EXERCISE INPUT |
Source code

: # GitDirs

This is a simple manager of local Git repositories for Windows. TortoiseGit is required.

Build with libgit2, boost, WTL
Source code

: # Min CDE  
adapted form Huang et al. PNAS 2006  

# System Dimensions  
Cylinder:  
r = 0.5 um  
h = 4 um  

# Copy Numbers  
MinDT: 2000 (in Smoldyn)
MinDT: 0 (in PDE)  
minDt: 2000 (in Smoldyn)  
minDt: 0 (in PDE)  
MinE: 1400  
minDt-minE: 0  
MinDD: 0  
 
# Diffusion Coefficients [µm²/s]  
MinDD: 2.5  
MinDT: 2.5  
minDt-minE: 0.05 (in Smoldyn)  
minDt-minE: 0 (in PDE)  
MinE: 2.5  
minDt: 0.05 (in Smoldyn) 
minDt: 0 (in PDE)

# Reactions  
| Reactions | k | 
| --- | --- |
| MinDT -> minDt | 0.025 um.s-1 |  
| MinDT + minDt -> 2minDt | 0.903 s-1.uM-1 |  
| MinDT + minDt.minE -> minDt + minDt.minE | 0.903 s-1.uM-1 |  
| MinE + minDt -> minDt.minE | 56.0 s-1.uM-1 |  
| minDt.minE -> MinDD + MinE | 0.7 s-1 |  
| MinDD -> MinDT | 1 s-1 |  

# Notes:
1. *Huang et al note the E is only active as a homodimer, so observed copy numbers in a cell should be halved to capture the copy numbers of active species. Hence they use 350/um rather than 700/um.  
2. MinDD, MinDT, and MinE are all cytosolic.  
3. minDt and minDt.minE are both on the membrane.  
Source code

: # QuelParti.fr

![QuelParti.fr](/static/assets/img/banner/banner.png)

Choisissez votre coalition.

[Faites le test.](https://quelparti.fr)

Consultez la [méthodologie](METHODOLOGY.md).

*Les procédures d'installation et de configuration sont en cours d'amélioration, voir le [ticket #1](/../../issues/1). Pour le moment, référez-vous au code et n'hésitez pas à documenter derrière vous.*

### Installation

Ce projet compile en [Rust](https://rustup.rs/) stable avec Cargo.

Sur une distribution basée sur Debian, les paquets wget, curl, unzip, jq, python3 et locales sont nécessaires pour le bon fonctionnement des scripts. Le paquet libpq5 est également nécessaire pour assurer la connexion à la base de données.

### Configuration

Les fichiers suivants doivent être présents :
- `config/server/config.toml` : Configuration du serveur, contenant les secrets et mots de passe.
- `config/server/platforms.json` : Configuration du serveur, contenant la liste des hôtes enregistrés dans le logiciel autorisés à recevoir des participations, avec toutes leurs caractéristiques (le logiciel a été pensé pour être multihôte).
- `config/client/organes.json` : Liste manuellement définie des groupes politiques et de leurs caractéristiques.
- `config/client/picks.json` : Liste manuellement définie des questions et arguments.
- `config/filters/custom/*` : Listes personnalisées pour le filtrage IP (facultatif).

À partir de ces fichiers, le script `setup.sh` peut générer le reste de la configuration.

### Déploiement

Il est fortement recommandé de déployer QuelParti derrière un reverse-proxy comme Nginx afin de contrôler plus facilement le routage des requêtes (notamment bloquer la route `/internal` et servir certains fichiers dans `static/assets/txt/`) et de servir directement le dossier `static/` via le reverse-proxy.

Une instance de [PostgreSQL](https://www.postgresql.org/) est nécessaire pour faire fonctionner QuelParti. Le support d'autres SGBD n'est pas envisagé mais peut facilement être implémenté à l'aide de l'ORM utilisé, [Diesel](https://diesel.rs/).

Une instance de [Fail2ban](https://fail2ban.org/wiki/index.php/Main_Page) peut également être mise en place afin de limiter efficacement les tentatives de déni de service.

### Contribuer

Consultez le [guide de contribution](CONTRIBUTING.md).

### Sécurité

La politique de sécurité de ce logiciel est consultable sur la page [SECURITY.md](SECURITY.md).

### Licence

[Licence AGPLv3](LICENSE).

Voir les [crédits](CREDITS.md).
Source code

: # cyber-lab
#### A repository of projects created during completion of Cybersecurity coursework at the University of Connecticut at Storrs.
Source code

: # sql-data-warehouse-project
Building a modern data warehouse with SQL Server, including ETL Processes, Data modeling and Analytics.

AIM OF THE TASK | The records must be given again in full, exactly as shown.

THE ANSWER |
Source code

: # GitDirs

This is a simple manager of local Git repositories for Windows. TortoiseGit is required.

Build with libgit2, boost, WTL
Source code

: # Min CDE  
adapted form Huang et al. PNAS 2006  

# System Dimensions  
Cylinder:  
r = 0.5 um  
h = 4 um  

# Copy Numbers  
MinDT: 2000 (in Smoldyn)
MinDT: 0 (in PDE)  
minDt: 2000 (in Smoldyn)  
minDt: 0 (in PDE)  
MinE: 1400  
minDt-minE: 0  
MinDD: 0  
 
# Diffusion Coefficients [µm²/s]  
MinDD: 2.5  
MinDT: 2.5  
minDt-minE: 0.05 (in Smoldyn)  
minDt-minE: 0 (in PDE)  
MinE: 2.5  
minDt: 0.05 (in Smoldyn) 
minDt: 0 (in PDE)

# Reactions  
| Reactions | k | 
| --- | --- |
| MinDT -> minDt | 0.025 um.s-1 |  
| MinDT + minDt -> 2minDt | 0.903 s-1.uM-1 |  
| MinDT + minDt.minE -> minDt + minDt.minE | 0.903 s-1.uM-1 |  
| MinE + minDt -> minDt.minE | 56.0 s-1.uM-1 |  
| minDt.minE -> MinDD + MinE | 0.7 s-1 |  
| MinDD -> MinDT | 1 s-1 |  

# Notes:
1. *Huang et al note the E is only active as a homodimer, so observed copy numbers in a cell should be halved to capture the copy numbers of active species. Hence they use 350/um rather than 700/um.  
2. MinDD, MinDT, and MinE are all cytosolic.  
3. minDt and minDt.minE are both on the membrane.  
Source code

: # QuelParti.fr

![QuelParti.fr](/static/assets/img/banner/banner.png)

Choisissez votre coalition.

[Faites le test.](https://quelparti.fr)

Consultez la [méthodologie](METHODOLOGY.md).

*Les procédures d'installation et de configuration sont en cours d'amélioration, voir le [ticket #1](/../../issues/1). Pour le moment, référez-vous au code et n'hésitez pas à documenter derrière vous.*

### Installation

Ce projet compile en [Rust](https://rustup.rs/) stable avec Cargo.

Sur une distribution basée sur Debian, les paquets wget, curl, unzip, jq, python3 et locales sont nécessaires pour le bon fonctionnement des scripts. Le paquet libpq5 est également nécessaire pour assurer la connexion à la base de données.

### Configuration

Les fichiers suivants doivent être présents :
- `config/server/config.toml` : Configuration du serveur, contenant les secrets et mots de passe.
- `config/server/platforms.json` : Configuration du serveur, contenant la liste des hôtes enregistrés dans le logiciel autorisés à recevoir des participations, avec toutes leurs caractéristiques (le logiciel a été pensé pour être multihôte).
- `config/client/organes.json` : Liste manuellement définie des groupes politiques et de leurs caractéristiques.
- `config/client/picks.json` : Liste manuellement définie des questions et arguments.
- `config/filters/custom/*` : Listes personnalisées pour le filtrage IP (facultatif).

À partir de ces fichiers, le script `setup.sh` peut générer le reste de la configuration.

### Déploiement

Il est fortement recommandé de déployer QuelParti derrière un reverse-proxy comme Nginx afin de contrôler plus facilement le routage des requêtes (notamment bloquer la route `/internal` et servir certains fichiers dans `static/assets/txt/`) et de servir directement le dossier `static/` via le reverse-proxy.

Une instance de [PostgreSQL](https://www.postgresql.org/) est nécessaire pour faire fonctionner QuelParti. Le support d'autres SGBD n'est pas envisagé mais peut facilement être implémenté à l'aide de l'ORM utilisé, [Diesel](https://diesel.rs/).

Une instance de [Fail2ban](https://fail2ban.org/wiki/index.php/Main_Page) peut également être mise en place afin de limiter efficacement les tentatives de déni de service.

### Contribuer

Consultez le [guide de contribution](CONTRIBUTING.md).

### Sécurité

La politique de sécurité de ce logiciel est consultable sur la page [SECURITY.md](SECURITY.md).

### Licence

[Licence AGPLv3](LICENSE).

Voir les [crédits](CREDITS.md).
Source code

: # cyber-lab
#### A repository of projects created during completion of Cybersecurity coursework at the University of Connecticut at Storrs.
Source code

: # sql-data-warehouse-project
Building a modern data warehouse with SQL Server, including ETL Processes, Data modeling and Analytics.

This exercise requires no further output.